It all makes sense. Pistun’s favorite subject is math, followed by science, just like her hazel-eyed namesake grandmother.
Now she’s taken her talent and funneled it into her newest accomplishment: published author.
“Linda and the Mysterious Footprints” takes readers on a journey using the scientific method to discover what is causing black footprints all over Linda’s town. It’s making its way to local bookstores and can also be found on Amazon, Barnes & Noble and soon, at the UVA Bookstore.
In her spare time, Pistun plays the violin and the piano. “I decided to play the violin because Albert Einstein played it and it helped him think,” she said. “It actually does help me think, just like Albert Einstein.”

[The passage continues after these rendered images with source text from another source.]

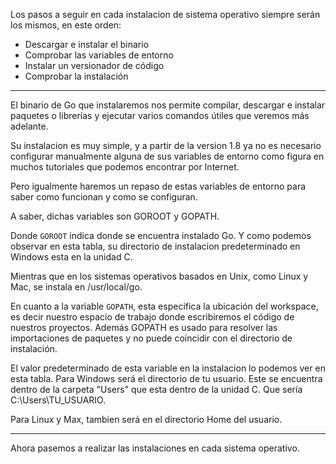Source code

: Los pasos a seguir en cada instalacion de sistema operativo siempre serán los mismos, en este orden:

- Descargar e instalar el binario
- Comprobar las variables de entorno
- Instalar un versionador de código
- Comprobar la instalación

----

El binario de Go que instalaremos nos permite compilar, descargar e instalar paquetes o librerías y ejecutar varios comandos útiles que veremos más adelante.

Su instalacion es muy simple, y a partir de la version 1.8 ya no es necesario configurar manualmente alguna de sus variables de entorno como figura en muchos tutoriales que podemos encontrar por Internet.

Pero igualmente haremos un repaso de estas variables de entorno para saber como funcionan y como se configuran.

A saber, dichas variables son GOROOT y GOPATH.

Donde `GOROOT` indica donde se encuentra instalado Go. Y como podemos observar en esta tabla, su directorio de instalacion predeterminado en Windows esta en la unidad C.

Mientras que en los sistemas operativos basados en Unix, como Linux y Mac, se instala en /usr/local/go.

En cuanto a la variable `GOPATH`, esta especifica la ubicación del workspace, es decir nuestro espacio de trabajo donde escribiremos el código de nuestros proyectos. Además GOPATH es usado para resolver las importaciones de paquetes y no puede coincidir con el directorio de instalación.

El valor predeterminado de esta variable en la instalacion lo podemos ver en esta tabla. Para Windows será el directorio de tu usuario. Este se encuentra dentro de la carpeta "Users" que esta dentro de la unidad C. Que sería C:\Users\TU_USUARIO.

Para Linux y Max, tambien será en el directorio Home del usuario.

---

Ahora pasemos a realizar las instalaciones en cada sistema operativo.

As for her future, Pistun has it all planned out. The prodigy, who skipped three full grades and six grades in math, is starting high school this fall at Thomas Jefferson High School for Science and Technology. Then her sights are set on UVA, where she wants to study astrophysics. The goal is to enroll as a full-time student when she is 14. She’s well on her way, front-loading college credits. Once she finishes her Mandarin class at UVA, she will have accumulated 18 hours, including credits in math and science.
The plan is to use her UVA degree to apply to graduate school at the California Institute of Technology, with the ultimate goal of landing a job at NASA’s Jet Propulsion Laboratory, which is based at the Pasadena, California, school.
“Since UVA is such a great school, I feel like that will look really good on my résumé,” she said.